At approximately eight o’clock last evening, many listeners tuned into their radio sets for what was announced as a musical program. As families gathered around their radios for music and light entertainment, a voice cut through the airwaves with grave urgency. The regular programming was interrupted by breaking news reports: a strange explosion on the planet Mars, a meteorite landing in a New Jersey field, descriptions of mechanical war machines, destructive heat rays, and the evacuation of populated districts.
You will be relieved to learn, I trust, that those were actors not eyewitnesses you heard from, and sound effects created in a studio, not the chaos of combat from the battlefield. Before last night’s radio play concluded, thousands of ordinary citizens fled their New Jersey homes, jammed highways, crowded churches, and telephoned police stations convinced that our nation was under attack and a genuine invasion underway.
We repeat: America has not fallen. The broadcast was a dramatic adaptation of a literary work. The events described did not occur. This evening, Mr. Orson Welles, director of the radio program has issued a statement expressing his regret that some members of the listening audience were misled:
“Ladies and gentlemen, this is Orson Welles, director of Mercury Theater on the Air. And tonight, I wish to formally apologize for our little not-so-innocent prank which seems to have caused something of a stir. You see, our game was a well-intentioned lesson for the public. A bit of object instruction on the dangers of swallowing whole what is being currently fed to you from this new magic box we call radio. Of course, we are deeply shocked and deeply regretful about the results of last night’s broadcast. It came as rather a great surprise to us that the H. G. Welles classic tale of mythical monsters from the planet Mars should have had such an immediate and profound effect on radio listeners.”
As a result of last night’s occurrence, there’s been renewed discussion of radio’s influence on American culture. This remarkable instrument which enters American homes with news, music, counsel, and companionship, its power to inform equaled by its power to persuade, is seldom questioned. Today, newspapers from coast to coast have teletypes abuzz with coverage of the panic created by Mr. Welles and his Mercury Theater’s lesson for America. Who should be blamed? Mr. Welles and his merry band of Mercury players? Or perhaps the miraculous medium itself, upon whose airwaves my voice now finds you, with its power to move men’s minds and drive masses toward hysterics?
When asked whether congress might enact a law prohibiting similar broadcasts in the future, Mr. Welles opined: “I don’t know what the legislation would be. I know that almost everyone in radio would do almost everything to avert the kind of thing that has happened, myself included. Radio is new and we are still learning about the effect it has on people.”
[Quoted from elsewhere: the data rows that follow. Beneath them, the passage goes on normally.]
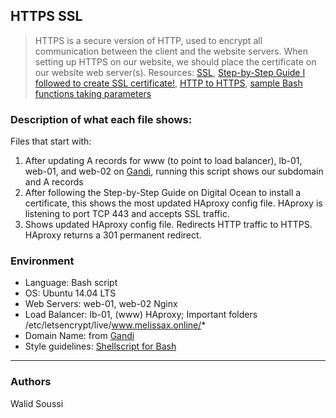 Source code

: ## HTTPS SSL
> HTTPS is a secure version of HTTP, used to encrypt all communication between
> the client and the website servers. When setting up HTTPS on our website,
> we should place the certificate on our website web server(s). Resources:
> [SSL](https://www.sslshopper.com/why-ssl-the-purpose-of-using-ssl-certificates.html),
> [Step-by-Step Guide I followed to create SSL certificate!](https://www.digitalocean.com/community/tutorials/how-to-secure-haproxy-with-let-s-encrypt-on-ubuntu-14-04),
> [HTTP to HTTPS](https://www.instantssl.com/ssl-certificate-products/https.html),
> [sample Bash functions taking parameters](http://tldp.org/LDP/abs/html/complexfunct.html)

### Description of what each file shows:
Files that start with:
1. After updating A records for www (to point to load balancer), lb-01, web-01, and web-02 on [Gandi](https://www.gandi.net/en), running this script shows our subdomain and A records
2. After following the Step-by-Step Guide on Digital Ocean to install a certificate, this shows the most updated HAproxy config file. HAproxy is listening to port TCP 443 and accepts SSL traffic.
3. Shows updated HAproxy config file. Redirects HTTP traffic to HTTPS. HAproxy returns a 301 permanent redirect.

### Environment
* Language: Bash script
* OS: Ubuntu 14.04 LTS
* Web Servers: web-01, web-02 Nginx
* Load Balancer: lb-01, (www) HAproxy; Important folders /etc/letsencrypt/live/www.melissax.online/*
* Domain Name: from [Gandi](https://www.gandi.net/en)
* Style guidelines: [Shellscript for Bash](https://github.com/koalaman/shellcheck)

---
### Authors
Walid Soussi


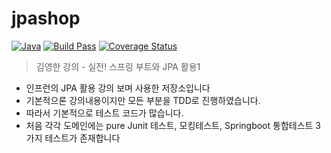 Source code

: # jpashop
[![Java](https://img.shields.io/badge/Java-007396?style=flat-square&logo=Java&logoColor=white)](https://www.oracle.com/java)
[![Build Pass](https://img.shields.io/travis/com/rkaehdaos/jpashop/master)](https://github.com/rkaehdaos/jpashop)
[![Coverage Status](https://coveralls.io/repos/github/rkaehdaos/jpashop/badge.svg?branch=master)](https://coveralls.io/github/rkaehdaos/jpashop?branch=master)

> 김영한 강의 - 실전! 스프링 부트와 JPA 활용1

- 인프런의 JPA  활용 강의 보며 사용한 저장소입니다
- 기본적으론 강의내용이지만 모든 부분을 TDD로 진행하였습니다.
- 따라서 기본적으로 테스트 코드가 많습니다.
- 처음 각각 도메인에는 pure Junit 테스트, 모킹테스트, Springboot 통합테스트 3가지 테스트가 존재합니다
There it stands, Mr. and Mrs. America: in the hands of our elected officials. Officials who some feel are far too willing to forfeit the public trust of our broadcast towers to the private interests whose dishwash detergent and oatmeal formulas bring you our next commercial interruption. Who is the real villain in this scientifical fantasy? Martian invaders whose tripodal war machines exist only our imaginings? Or perhaps a different kind of invader, whose profit-driven intellects, vast and cool and unsympathetic eye our Earthly garden with envious plans.
Ladies and gentlemen, ladies, gentlemen, just a moment, please. Just a moment….
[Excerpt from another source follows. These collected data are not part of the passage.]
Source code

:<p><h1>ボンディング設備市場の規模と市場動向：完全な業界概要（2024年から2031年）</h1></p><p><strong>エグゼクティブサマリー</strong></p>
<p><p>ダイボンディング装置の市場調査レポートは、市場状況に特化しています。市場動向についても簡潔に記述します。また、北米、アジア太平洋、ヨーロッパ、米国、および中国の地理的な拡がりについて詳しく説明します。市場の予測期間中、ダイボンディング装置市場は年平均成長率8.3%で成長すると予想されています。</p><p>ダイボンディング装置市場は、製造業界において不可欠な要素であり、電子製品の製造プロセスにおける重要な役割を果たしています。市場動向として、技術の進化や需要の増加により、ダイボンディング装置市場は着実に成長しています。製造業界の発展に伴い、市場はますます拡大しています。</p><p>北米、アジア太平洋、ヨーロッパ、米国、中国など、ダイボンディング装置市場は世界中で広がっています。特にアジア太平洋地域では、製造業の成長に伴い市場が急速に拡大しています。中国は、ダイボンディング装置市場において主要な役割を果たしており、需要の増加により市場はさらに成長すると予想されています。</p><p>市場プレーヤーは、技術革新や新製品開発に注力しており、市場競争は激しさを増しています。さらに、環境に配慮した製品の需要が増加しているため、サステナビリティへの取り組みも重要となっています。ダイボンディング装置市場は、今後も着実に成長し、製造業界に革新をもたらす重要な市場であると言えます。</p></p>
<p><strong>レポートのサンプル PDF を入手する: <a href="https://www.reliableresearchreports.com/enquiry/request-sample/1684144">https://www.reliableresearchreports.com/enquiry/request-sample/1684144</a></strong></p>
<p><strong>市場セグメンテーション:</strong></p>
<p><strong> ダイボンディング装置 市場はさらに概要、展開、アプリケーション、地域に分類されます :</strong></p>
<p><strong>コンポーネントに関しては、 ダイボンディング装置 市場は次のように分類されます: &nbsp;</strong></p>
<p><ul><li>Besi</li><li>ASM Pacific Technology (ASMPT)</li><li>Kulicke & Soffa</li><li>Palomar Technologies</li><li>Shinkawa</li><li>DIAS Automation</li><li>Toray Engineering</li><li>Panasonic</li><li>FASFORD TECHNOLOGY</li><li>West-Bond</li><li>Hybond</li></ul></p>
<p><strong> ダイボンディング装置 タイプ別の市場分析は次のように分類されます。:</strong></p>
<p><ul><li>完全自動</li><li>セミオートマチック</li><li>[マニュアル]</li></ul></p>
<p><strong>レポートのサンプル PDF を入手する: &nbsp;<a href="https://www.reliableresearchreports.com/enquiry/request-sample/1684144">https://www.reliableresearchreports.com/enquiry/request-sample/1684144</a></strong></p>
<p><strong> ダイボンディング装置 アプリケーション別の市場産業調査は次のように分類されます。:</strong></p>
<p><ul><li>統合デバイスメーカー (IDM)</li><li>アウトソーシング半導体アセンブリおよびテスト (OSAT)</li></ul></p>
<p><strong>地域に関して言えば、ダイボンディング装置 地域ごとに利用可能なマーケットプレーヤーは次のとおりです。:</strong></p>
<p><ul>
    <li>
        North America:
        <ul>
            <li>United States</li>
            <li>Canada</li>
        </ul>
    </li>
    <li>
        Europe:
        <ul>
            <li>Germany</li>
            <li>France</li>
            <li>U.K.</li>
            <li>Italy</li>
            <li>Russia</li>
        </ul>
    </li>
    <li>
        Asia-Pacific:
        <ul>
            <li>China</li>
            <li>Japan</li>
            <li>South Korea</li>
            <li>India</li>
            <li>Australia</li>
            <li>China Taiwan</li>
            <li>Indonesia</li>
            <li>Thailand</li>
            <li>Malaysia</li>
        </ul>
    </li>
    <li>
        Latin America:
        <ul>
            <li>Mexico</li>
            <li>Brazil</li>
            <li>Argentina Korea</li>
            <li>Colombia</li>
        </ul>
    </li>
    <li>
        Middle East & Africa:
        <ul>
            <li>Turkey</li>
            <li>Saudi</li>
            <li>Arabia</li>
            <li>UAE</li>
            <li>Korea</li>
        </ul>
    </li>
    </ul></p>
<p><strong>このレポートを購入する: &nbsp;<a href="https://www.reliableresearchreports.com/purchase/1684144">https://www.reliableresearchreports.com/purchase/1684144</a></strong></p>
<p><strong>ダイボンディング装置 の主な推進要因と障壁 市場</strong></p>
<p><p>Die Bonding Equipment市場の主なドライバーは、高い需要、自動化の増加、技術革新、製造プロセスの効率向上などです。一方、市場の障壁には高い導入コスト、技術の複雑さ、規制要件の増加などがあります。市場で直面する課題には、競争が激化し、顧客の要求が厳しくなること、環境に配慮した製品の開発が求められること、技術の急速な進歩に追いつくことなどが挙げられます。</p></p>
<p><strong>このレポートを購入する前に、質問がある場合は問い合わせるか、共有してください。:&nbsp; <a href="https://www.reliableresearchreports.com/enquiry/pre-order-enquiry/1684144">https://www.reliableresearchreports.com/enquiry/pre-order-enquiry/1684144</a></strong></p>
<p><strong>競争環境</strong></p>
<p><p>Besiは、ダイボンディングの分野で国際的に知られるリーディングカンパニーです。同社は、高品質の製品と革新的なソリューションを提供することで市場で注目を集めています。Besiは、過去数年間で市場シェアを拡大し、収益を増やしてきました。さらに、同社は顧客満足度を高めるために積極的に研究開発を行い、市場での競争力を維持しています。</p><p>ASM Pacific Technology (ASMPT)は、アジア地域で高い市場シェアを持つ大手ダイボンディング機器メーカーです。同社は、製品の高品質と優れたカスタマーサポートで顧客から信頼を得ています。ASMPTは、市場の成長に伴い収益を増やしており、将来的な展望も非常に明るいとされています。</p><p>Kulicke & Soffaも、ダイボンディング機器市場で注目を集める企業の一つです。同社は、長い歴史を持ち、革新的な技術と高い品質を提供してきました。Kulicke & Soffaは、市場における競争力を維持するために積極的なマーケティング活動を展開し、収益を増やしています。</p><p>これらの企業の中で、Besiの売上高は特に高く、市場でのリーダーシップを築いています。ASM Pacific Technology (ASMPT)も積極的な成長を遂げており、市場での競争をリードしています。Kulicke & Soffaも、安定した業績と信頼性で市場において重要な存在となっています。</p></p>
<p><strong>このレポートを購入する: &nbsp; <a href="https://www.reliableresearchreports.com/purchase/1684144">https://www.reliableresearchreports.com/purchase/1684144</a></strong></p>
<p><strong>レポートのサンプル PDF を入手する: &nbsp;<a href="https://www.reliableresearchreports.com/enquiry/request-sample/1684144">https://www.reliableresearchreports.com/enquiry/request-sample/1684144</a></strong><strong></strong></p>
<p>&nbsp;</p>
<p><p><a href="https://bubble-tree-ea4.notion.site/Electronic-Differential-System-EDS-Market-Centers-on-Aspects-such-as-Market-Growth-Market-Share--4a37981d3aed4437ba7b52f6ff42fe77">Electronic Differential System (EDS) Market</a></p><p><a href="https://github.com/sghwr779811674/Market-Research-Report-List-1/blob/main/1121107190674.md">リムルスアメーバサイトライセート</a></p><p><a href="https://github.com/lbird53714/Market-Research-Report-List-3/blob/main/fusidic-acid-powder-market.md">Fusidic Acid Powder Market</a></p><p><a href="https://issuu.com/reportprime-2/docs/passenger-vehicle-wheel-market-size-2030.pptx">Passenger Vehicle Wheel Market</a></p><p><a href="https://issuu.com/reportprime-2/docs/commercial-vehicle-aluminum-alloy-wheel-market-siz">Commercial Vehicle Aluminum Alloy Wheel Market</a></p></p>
For more breaking news on this story, we take you now to the steps of Congress with a special bulletin. In the wake of what the press has deemed the "Great Martian Hoax" a new and startling development is unfolding. The Chairman of the Republican Party has just stepped off a plane in Washington, DC and he’s breathing fire. He isn't calling for an investigation he’s calling for resignations. We take you now to our mobile unit at the scene, where the Chairman is addressing a crowd of bewildered citizens:
“Listen to me, America. Don’t be fooled. The press cannot be trusted. The lying news outlets and lying government of corrupt FDR want to lull you back to sleep with their so-called professors from their radical leftwing universities who sit in ivory towers and tell you what you heard last night was a radio play. Don’t believe their lies. They failed to protect you. Failed to keep you safe. Feeble FDR and Angry Eleanor failed. Just completely failed. Total failure. If you go to bed tonight believing what they are telling you, you are giving the invaders exactly what they want. You’re giving the Martians and the Democrats exactly what they want. You may as well wave a white flag and surrender. It’s over. Our whole country is over. All of it. Finished. The Democrats and lying FDR let the Martians attack us and then they lied. They lied so much. Total, complete liars. It’s terrible. The worst. The worst lie in American history. They want to hide their own incompetence. Want to pretend it never happened. Bedridden Roosevelt and Angry Eleanor want to pretend it never happened. But it did happen. You know it. I know it. They know it. And they let it happen. And we have to stop them. Stop the Martians. Stop the Democrats. Or it’s over. America is over. Unless we take back our country.”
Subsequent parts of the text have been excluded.